*WHAT YOU SHOULD DO*
Once the line holding "serializer.data" is found in the entries below, transcribe exactly every line up to and including the one holding "- Images: Coil.", but leave out the pictures.

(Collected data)
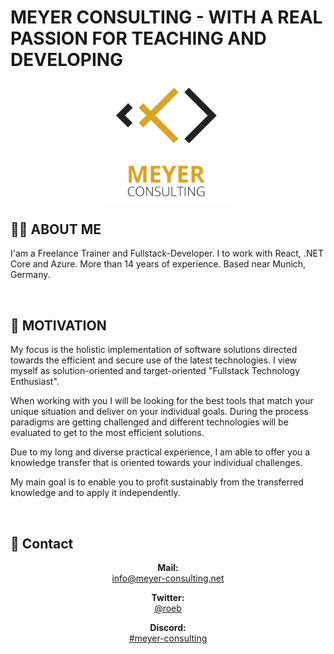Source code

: # MEYER CONSULTING - WITH A REAL PASSION FOR TEACHING AND DEVELOPING

<p align="center">
    <img src="images/Logo.png" alt="drawing" width="200"/>
</p>

## 👨‍💻 ABOUT ME

I'am a Freelance Trainer and Fullstack-Developer.
I  to work with React, .NET Core and Azure.
More than 14 years of experience.
Based near Munich, Germany.

<br />

## 🚀 MOTIVATION

My focus is the holistic implementation of software solutions directed towards the efficient and secure use of the latest technologies. I view myself as solution-oriented and target-oriented "Fullstack Technology Enthusiast".

When working with you I will be looking for the best tools that match your unique situation and deliver on your individual goals. During the process paradigms are getting challenged and different technologies will be evaluated to get to the most efficient solutions.

Due to my long and diverse practical experience, I am able to offer you a knowledge transfer that is oriented towards your individual challenges.

My main goal is to enable you to profit sustainably from the transferred knowledge and to apply it independently.

<br />

## 💌 Contact

<p align="center">
    <b>Mail:</b><br> <a href="mailto:info@meyer-consultingnet">info@meyer-consulting.net</a> 
</p>

<p align="center">
    <b>Twitter:</b><br> <a href="https://twitter.com/roeb" target="_blank">@roeb</a>
</p>

<p align="center">
    <b>Discord:</b><br> <a href="https://discord.gg/mB4VKcjkTS" target="_blank">#meyer-consulting</a>
</p>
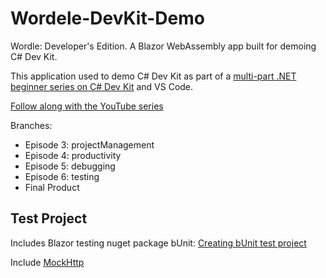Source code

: # Wordele-DevKit-Demo

Wordle: Developer's Edition. A Blazor WebAssembly app built for demoing C# Dev Kit.

This application used to demo C# Dev Kit as part of a [multi-part .NET beginner series on C# Dev Kit](https://github.com/dotnet/beginner-series/tree/main/VS%20Code%20and%20the%20C%23%20Dev%20Kit) and VS Code.

[Follow along with the YouTube series](https://www.youtube.com/watch?v=tFCZw-wZVtg&list=PLdo4fOcmZ0oWUrumb503vY3v6O3u3P4rW&index=1)

Branches:

- Episode 3: projectManagement
- Episode 4: productivity
- Episode 5: debugging
- Episode 6: testing
- Final Product

## Test Project

Includes Blazor testing nuget package bUnit: [Creating bUnit test project](https://bunit.dev/docs/getting-started/create-test-project.html?tabs=xunit)

Include [MockHttp](https://www.nuget.org/packages/RichardSzalay.MockHttp)
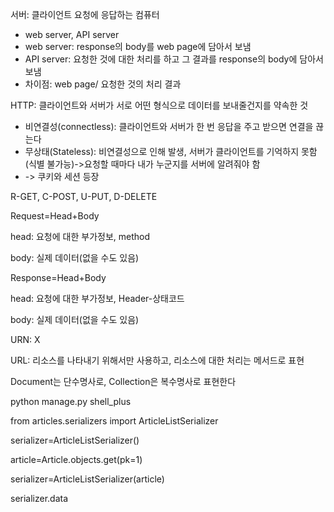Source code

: 서버: 클라이언트 요청에 응답하는 컴퓨터

- web server, API server
- web server: response의 body를 web page에 담아서 보냄
- API server: 요청한 것에 대한 처리를 하고 그 결과를 response의 body에 담아서 보냄
- 차이점: web page/ 요청한 것의 처리 결과

HTTP: 클라이언트와 서버가 서로 어떤 형식으로 데이터를 보내줄건지를 약속한 것

- 비연결성(connectless): 클라이언트와 서버가 한 번 응답을 주고 받으면 연결을 끊는다
- 무상태(Stateless): 비연결성으로 인해 발생, 서버가 클라이언트를 기억하지 못함(식별 불가능)->요청할 때마다 내가 누군지를 서버에 알려줘야 함
- -> 쿠키와 세션 등장

R-GET, C-POST, U-PUT, D-DELETE

Request=Head+Body

head: 요청에 대한 부가정보, method

body: 실제 데이터(없을 수도 있음)

Response=Head+Body

head: 요청에 대한 부가정보, Header-상태코드

body: 실제 데이터(없을 수도 있음)

URN: X

URL: 리소스를 나타내기 위해서만 사용하고, 리소스에 대한 처리는 메서드로 표현

Document는 단수명사로, Collection은 복수명사로 표현한다

python manage.py shell_plus

from articles.serializers import ArticleListSerializer

serializer=ArticleListSerializer()

article=Article.objects.get(pk=1)

serializer=ArticleListSerializer(article)

serializer.data



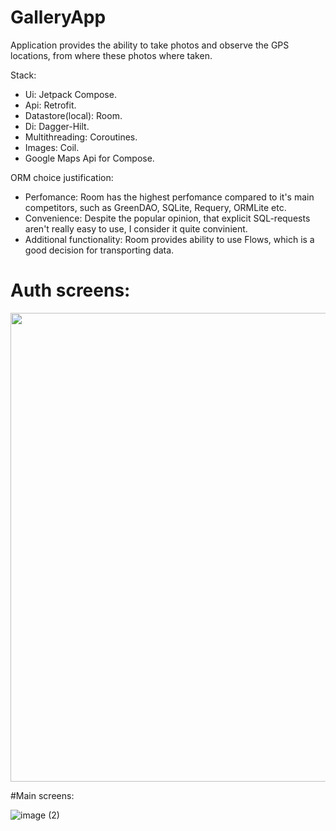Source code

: # GalleryApp

Application provides the ability to take photos and observe the GPS locations, from where these photos where taken.

Stack:
- Ui: Jetpack Compose.
- Api: Retrofit.
- Datastore(local): Room.
- Di: Dagger-Hilt.
- Multithreading: Coroutines.
- Images: Coil.
- Google Maps Api for Compose.

ORM choice justification:
- Perfomance: Room has the highest perfomance compared to it's main competitors, such as GreenDAO, SQLite, Requery, ORMLite etc.
- Convenience: Despite the popular opinion, that explicit SQL-requests aren't really easy to use, I consider it quite convinient.
- Additional functionality: Room provides ability to use Flows, which is a good decision for transporting data.

# Auth screens:
<img src="https://github.com/petya3000/GalleryApp/assets/99812822/a9fe70aa-430c-47d0-9937-9bc4482dbf94" width="600" height="750"/>

#Main screens:

![image (2)](https://github.com/petya3000/GalleryApp/assets/99812822/9063ff57-6887-4b50-a5d6-9cf6510307a4)
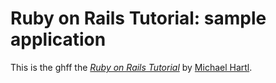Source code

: # Ruby on Rails Tutorial: sample application

This is the ghff
the [*Ruby on Rails Tutorial*](http://railstutorial.org/)
by [Michael Hartl](http://michaelhartl.com/).

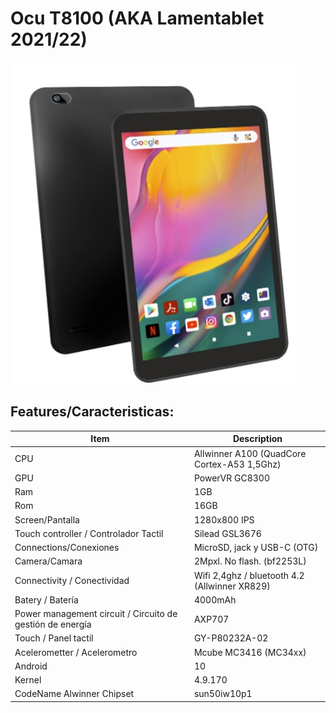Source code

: # Ocu T8100 (AKA Lamentablet 2021/22)

![T8100 foto](https://github.com/SamuEDL/Tools_T8100/blob/main/t8100.png?raw=true)

## Features/Caracteristicas:
| Item                      | Description |
|---------------------------|-------------|
| CPU             | Allwinner A100 (QuadCore Cortex-A53 1,5Ghz)       |
| GPU                    | PowerVR GC8300  |
| Ram   | 1GB |
| Rom      | 16GB |
| Screen/Pantalla   | 1280x800 IPS |
| Touch controller  / Controlador Tactil        |  Silead GSL3676 |
| Connections/Conexiones  | MicroSD, jack y USB-C (OTG) |
| Camera/Camara        | 2Mpxl. No flash. (bf2253L) |
| Connectivity / Conectividad  | Wifi 2,4ghz / bluetooth 4.2 (Allwinner XR829)|
| Batery / Batería                  | 4000mAh  |
| Power management circuit / Circuito de gestión de energía | AXP707  |
| Touch / Panel tactil                   | GY-P80232A-02  |
| Acelerometter  / Acelerometro             | Mcube MC3416 (MC34xx)  |
| Android                    | 10  |
| Kernel                    | 4.9.170  |
| CodeName Alwinner Chipset | sun50iw10p1 |
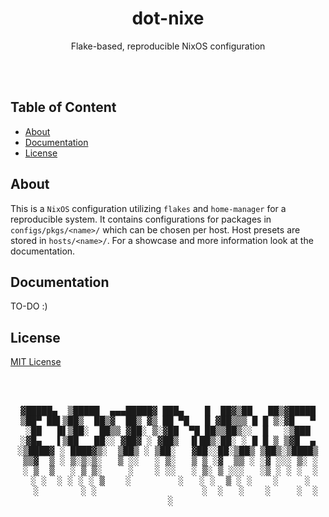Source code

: <h1 align="center">dot-nixe</h1>
<div align="center">Flake-based, reproducible NixOS configuration</div>

<br><br>

## Table of Content

<!--toc:start-->
- [About](#about)
- [Documentation](#documentation)
- [License](#license)
<!--toc:end-->

## About

This is a `NixOS` configuration utilizing `flakes` and `home-manager` for a reproducible system. It contains configurations for packages in `configs/pkgs/<name>/` which can be chosen per host. Host presets are stored in `hosts/<name>/`. For a showcase and more information look at the documentation.

## Documentation

TO-DO :)

## License

[MIT License](./LICENSE)

<br>

<div align="center"><br>
  <pre>
▓█████▄  ▒█████  ▄▄▄█████▓ ███▄    █  ██▓▒██   ██▒▓█████
▒██▀ ██▌▒██▒  ██▒▓  ██▒ ▓▒ ██ ▀█   █ ▓██▒▒▒ █ █ ▒░▓█   ▀
░██   █▌▒██░  ██▒▒ ▓██░ ▒░▓██  ▀█ ██▒▒██▒░░  █   ░▒███
░▓█▄   ▌▒██   ██░░ ▓██▓ ░ ▓██▒  ▐▌██▒░██░ ░ █ █ ▒ ▒▓█  ▄
░▒████▓ ░ ████▓▒░  ▒██▒ ░ ▒██░   ▓██░░██░▒██▒ ▒██▒░▒████▒
 ▒▒▓  ▒ ░ ▒░▒░▒░   ▒ ░░   ░ ▒░   ▒ ▒ ░▓  ▒▒ ░ ░▓ ░░░ ▒░ ░
 ░ ▒  ▒   ░ ▒ ▒░     ░    ░ ░░   ░ ▒░ ▒ ░░░   ░▒ ░ ░ ░  ░
 ░ ░  ░ ░ ░ ░ ▒    ░         ░   ░ ░  ▒ ░ ░    ░     ░
   ░        ░ ░                    ░  ░   ░    ░     ░  ░
 ░
  </pre>
</div>
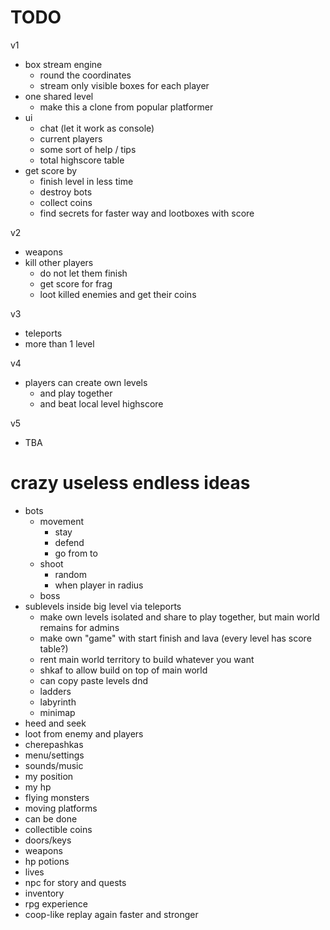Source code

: # TODO

v1
- box stream engine
   - round the coordinates
   - stream only visible boxes for each player
- one shared level
   - make this a clone from popular platformer
- ui
   - chat (let it work as console)
   - current players
   - some sort of help / tips
   - total highscore table
- get score by
   - finish level in less time
   - destroy bots
   - collect coins
   - find secrets for faster way and lootboxes with score
   
v2
- weapons
- kill other players
   - do not let them finish
   - get score for frag
   - loot killed enemies and get their coins

v3
- teleports
- more than 1 level

v4
- players can create own levels
   - and play together
   - and beat local level highscore

v5
- TBA

# crazy useless endless ideas

- bots
  - movement
    - stay
    - defend
    - go from to
  - shoot
    - random
    - when player in radius
  - boss
- sublevels inside big level via teleports
  - make own levels isolated and share to play together, but main world remains for admins
  - make own "game" with start finish and lava (every level has score table?)
  - rent main world territory to build whatever you want
  - shkaf to allow build on top of main world
  - can copy paste levels dnd
  - ladders
  - labyrinth
  - minimap
- heed and seek
- loot from enemy and players
- cherepashkas
- menu/settings
- sounds/music
- my position
- my hp
- flying monsters
- moving platforms
- can be done
- collectible coins
- doors/keys
- weapons
- hp potions
- lives
- npc for story and quests
- inventory
- rpg experience
- coop-like replay again faster and stronger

*RESULT OF THE TASK*
serializer.data



Source code

: # GalleryApp

Application provides the ability to take photos and observe the GPS locations, from where these photos where taken.

Stack:
- Ui: Jetpack Compose.
- Api: Retrofit.
- Datastore(local): Room.
- Di: Dagger-Hilt.
- Multithreading: Coroutines.
- Images: Coil.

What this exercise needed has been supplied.